Environnement de taux bas, voire négatifs, les conséquences sur les rendements des actifs
Confronté à un environnement de taux historiquement bas, comment doit réagir un investisseur en ce début d’année 2020 ? Sans doute en comprenant d’abord comment cette situation inédite a pu survenir ; en s’interrogeant ensuite sur l’évolution à venir. Il peut en découler une stratégie pour l’épargne entre risques et rentabilité.
L’année 2019 s'est caractérisée d’abord par un retour des interventions massives des deux grandes banques centrales mondiales, la Fed américaine et la BCE européenne. La conjoncture en est la première explication.
En fin d’année 2018, l’ensemble des prévisions de croissance allaient dans le même sens : celui d’un ralentissement généralisé, plus ou moins marqué selon les zones. Deux facteurs se conjuguaient : le retournement du cycle économique d’une part, la guerre commerciale entre la Chine et les Etats-Unis d’autre part.
Le retournement du cycle était une évidence dans une situation de chômage mondial historiquement bas, synonyme de croissance potentielle réduite comme rarement. La guerre commerciale, quant à elle, était devenue une réalité depuis que l’administration Trump avait appliqué ce que le candidat avait promis, à savoir un protectionnisme et une fermeture des frontières américaines, tout spécialement à l’encontre des produits chinois.

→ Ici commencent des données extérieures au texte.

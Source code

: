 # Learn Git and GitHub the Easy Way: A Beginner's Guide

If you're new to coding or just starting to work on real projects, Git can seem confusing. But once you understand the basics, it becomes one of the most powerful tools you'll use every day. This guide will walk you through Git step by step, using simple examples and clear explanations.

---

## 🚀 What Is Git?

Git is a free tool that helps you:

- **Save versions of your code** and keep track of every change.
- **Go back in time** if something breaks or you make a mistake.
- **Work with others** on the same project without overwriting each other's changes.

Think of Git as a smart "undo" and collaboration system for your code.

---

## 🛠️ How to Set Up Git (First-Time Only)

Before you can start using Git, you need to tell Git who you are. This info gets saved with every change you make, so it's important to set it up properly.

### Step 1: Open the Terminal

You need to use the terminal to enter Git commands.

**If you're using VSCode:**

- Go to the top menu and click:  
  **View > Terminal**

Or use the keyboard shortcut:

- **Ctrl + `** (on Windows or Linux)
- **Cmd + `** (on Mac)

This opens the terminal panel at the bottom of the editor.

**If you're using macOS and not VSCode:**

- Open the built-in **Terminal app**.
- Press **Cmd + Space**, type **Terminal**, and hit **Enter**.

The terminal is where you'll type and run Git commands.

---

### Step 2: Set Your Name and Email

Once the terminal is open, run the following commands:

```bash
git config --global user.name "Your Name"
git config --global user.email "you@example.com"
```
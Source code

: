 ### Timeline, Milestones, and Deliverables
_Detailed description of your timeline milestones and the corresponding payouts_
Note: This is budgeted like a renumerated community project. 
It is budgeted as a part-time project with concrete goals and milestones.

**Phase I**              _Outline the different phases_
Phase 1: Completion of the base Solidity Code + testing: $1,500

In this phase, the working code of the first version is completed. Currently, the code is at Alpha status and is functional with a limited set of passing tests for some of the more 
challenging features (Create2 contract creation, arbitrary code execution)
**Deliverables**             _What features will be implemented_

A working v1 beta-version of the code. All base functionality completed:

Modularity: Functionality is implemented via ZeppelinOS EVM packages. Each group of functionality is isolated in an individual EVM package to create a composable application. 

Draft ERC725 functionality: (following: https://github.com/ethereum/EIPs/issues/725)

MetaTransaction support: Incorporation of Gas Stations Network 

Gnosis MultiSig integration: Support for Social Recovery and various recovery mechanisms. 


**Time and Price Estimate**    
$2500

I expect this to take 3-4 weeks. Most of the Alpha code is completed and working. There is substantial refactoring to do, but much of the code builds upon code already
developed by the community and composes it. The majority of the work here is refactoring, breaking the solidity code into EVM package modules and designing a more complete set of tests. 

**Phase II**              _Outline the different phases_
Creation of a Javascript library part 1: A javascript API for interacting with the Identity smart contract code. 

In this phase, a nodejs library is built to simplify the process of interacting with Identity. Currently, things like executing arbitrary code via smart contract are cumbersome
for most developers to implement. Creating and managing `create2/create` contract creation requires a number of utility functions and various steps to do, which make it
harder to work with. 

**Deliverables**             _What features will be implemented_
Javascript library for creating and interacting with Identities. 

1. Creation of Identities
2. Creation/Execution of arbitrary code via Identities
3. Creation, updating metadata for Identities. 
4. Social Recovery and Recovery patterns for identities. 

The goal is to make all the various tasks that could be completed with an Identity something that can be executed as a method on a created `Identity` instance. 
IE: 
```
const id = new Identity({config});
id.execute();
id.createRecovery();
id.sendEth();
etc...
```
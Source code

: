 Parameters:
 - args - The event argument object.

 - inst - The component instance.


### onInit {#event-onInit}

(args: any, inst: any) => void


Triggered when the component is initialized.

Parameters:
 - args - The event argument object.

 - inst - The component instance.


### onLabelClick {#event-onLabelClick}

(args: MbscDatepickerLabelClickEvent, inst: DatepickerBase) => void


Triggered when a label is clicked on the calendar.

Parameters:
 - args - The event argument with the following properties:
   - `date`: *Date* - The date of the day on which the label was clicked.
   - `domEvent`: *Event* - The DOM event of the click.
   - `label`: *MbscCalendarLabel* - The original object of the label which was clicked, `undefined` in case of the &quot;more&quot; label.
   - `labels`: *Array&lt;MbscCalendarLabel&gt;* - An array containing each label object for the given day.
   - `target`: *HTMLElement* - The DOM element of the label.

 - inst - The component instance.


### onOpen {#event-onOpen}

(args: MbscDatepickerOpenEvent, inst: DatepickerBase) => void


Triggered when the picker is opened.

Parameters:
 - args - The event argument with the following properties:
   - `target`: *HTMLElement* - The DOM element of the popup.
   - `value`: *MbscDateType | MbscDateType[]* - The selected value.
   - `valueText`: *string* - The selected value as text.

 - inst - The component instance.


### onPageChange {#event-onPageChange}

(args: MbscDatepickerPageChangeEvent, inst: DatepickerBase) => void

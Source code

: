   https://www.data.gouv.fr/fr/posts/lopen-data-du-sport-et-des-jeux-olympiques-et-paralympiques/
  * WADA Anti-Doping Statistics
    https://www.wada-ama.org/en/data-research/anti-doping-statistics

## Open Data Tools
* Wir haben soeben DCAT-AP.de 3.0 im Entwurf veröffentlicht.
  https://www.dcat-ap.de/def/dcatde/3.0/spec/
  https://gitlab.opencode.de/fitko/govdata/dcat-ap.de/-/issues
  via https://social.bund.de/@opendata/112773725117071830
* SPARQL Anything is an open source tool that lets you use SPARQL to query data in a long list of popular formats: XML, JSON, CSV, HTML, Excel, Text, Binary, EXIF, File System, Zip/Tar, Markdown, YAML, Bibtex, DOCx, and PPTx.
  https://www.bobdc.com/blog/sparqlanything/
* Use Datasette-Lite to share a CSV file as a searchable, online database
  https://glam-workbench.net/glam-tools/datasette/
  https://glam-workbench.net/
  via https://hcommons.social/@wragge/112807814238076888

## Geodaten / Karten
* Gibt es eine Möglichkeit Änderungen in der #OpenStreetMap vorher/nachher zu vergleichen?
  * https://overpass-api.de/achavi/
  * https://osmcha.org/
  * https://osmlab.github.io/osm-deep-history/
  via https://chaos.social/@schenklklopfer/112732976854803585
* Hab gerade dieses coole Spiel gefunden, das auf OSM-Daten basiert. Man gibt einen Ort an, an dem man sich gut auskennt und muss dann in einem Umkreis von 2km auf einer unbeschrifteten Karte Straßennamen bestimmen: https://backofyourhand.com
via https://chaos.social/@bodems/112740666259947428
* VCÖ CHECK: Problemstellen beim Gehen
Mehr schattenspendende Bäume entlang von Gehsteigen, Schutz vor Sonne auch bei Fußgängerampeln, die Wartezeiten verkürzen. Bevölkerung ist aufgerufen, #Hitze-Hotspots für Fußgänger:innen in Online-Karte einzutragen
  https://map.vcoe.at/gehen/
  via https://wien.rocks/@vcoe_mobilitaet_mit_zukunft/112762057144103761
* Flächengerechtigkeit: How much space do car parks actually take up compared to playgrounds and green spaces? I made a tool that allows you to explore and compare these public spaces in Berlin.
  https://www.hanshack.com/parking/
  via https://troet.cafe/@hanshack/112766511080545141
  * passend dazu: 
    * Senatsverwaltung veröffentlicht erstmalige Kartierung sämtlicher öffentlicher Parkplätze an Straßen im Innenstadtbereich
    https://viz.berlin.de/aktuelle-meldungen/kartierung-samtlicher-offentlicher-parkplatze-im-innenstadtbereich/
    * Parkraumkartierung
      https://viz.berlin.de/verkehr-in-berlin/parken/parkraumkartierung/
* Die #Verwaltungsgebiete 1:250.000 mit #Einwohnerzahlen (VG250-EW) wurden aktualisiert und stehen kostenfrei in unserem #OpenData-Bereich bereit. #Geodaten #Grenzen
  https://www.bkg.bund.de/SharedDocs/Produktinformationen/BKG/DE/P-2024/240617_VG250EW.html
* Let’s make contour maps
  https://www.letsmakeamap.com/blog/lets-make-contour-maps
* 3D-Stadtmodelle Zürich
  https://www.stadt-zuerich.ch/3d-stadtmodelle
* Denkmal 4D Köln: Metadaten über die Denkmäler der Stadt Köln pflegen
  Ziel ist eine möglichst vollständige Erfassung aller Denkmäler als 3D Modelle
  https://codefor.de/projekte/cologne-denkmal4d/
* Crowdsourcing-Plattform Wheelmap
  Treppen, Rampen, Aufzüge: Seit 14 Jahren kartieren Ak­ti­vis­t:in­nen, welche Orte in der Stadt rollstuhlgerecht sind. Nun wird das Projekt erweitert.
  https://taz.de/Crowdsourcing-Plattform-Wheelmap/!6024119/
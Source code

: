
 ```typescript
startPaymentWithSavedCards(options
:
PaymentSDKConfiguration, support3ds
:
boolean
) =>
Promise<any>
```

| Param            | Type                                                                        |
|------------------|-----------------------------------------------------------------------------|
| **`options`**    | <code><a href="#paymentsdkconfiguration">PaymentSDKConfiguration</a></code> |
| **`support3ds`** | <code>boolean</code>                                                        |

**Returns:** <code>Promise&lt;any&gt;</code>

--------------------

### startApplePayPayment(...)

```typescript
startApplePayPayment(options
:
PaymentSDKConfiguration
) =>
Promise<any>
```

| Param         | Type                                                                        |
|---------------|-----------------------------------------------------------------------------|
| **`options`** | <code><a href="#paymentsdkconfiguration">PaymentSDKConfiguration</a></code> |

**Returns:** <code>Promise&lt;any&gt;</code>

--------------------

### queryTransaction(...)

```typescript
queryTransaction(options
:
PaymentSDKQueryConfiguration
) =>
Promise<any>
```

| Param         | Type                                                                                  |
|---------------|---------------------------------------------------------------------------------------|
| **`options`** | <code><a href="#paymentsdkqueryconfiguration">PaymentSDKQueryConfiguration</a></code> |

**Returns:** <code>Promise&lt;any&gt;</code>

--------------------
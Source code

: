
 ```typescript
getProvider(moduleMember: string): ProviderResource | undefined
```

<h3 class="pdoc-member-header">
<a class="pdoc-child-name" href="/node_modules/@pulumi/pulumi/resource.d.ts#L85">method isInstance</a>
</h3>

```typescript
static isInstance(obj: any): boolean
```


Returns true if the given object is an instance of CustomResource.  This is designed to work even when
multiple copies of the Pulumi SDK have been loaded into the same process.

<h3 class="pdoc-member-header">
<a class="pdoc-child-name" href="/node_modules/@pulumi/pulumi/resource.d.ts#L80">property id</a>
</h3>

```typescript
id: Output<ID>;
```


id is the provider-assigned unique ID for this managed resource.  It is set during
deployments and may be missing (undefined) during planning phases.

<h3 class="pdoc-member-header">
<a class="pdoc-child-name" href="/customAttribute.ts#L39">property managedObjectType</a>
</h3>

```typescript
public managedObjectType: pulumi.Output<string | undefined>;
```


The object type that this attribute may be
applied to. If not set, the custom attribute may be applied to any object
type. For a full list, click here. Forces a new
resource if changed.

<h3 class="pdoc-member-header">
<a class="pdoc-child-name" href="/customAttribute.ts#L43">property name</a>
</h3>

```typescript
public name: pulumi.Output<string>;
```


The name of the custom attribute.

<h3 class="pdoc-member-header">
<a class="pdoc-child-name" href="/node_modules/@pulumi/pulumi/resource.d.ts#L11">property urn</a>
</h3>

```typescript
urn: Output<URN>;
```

La Fed américaine estimait encore en décembre 2018 que l’année à venir permettrait de relever un peu plus ses taux directeurs, afin d’emmagasiner des marges de manœuvre si la conjoncture se détériorait plus fortement. Mais une intervention présidentielle changea la donne. Par Twitter, Donald Trump exigeait au plus vite une inflexion de la politique monétaire, afin de soutenir une économie potentiellement chancelante. Peu importait au locataire de la Maison Blanche que la banque centrale fût indépendante, l’agenda électoral et la perspective des élections de 2020 justifiait toutes les pressions même les plus discutables du point de vue institutionnel. Dès le mois de janvier, le conseil de la Fed répondait à l’injonction présidentielle en annonçant d’abord une stabilisation des taux directeurs puis une baisse devant se poursuivre si nécessaire tout au long de l’année.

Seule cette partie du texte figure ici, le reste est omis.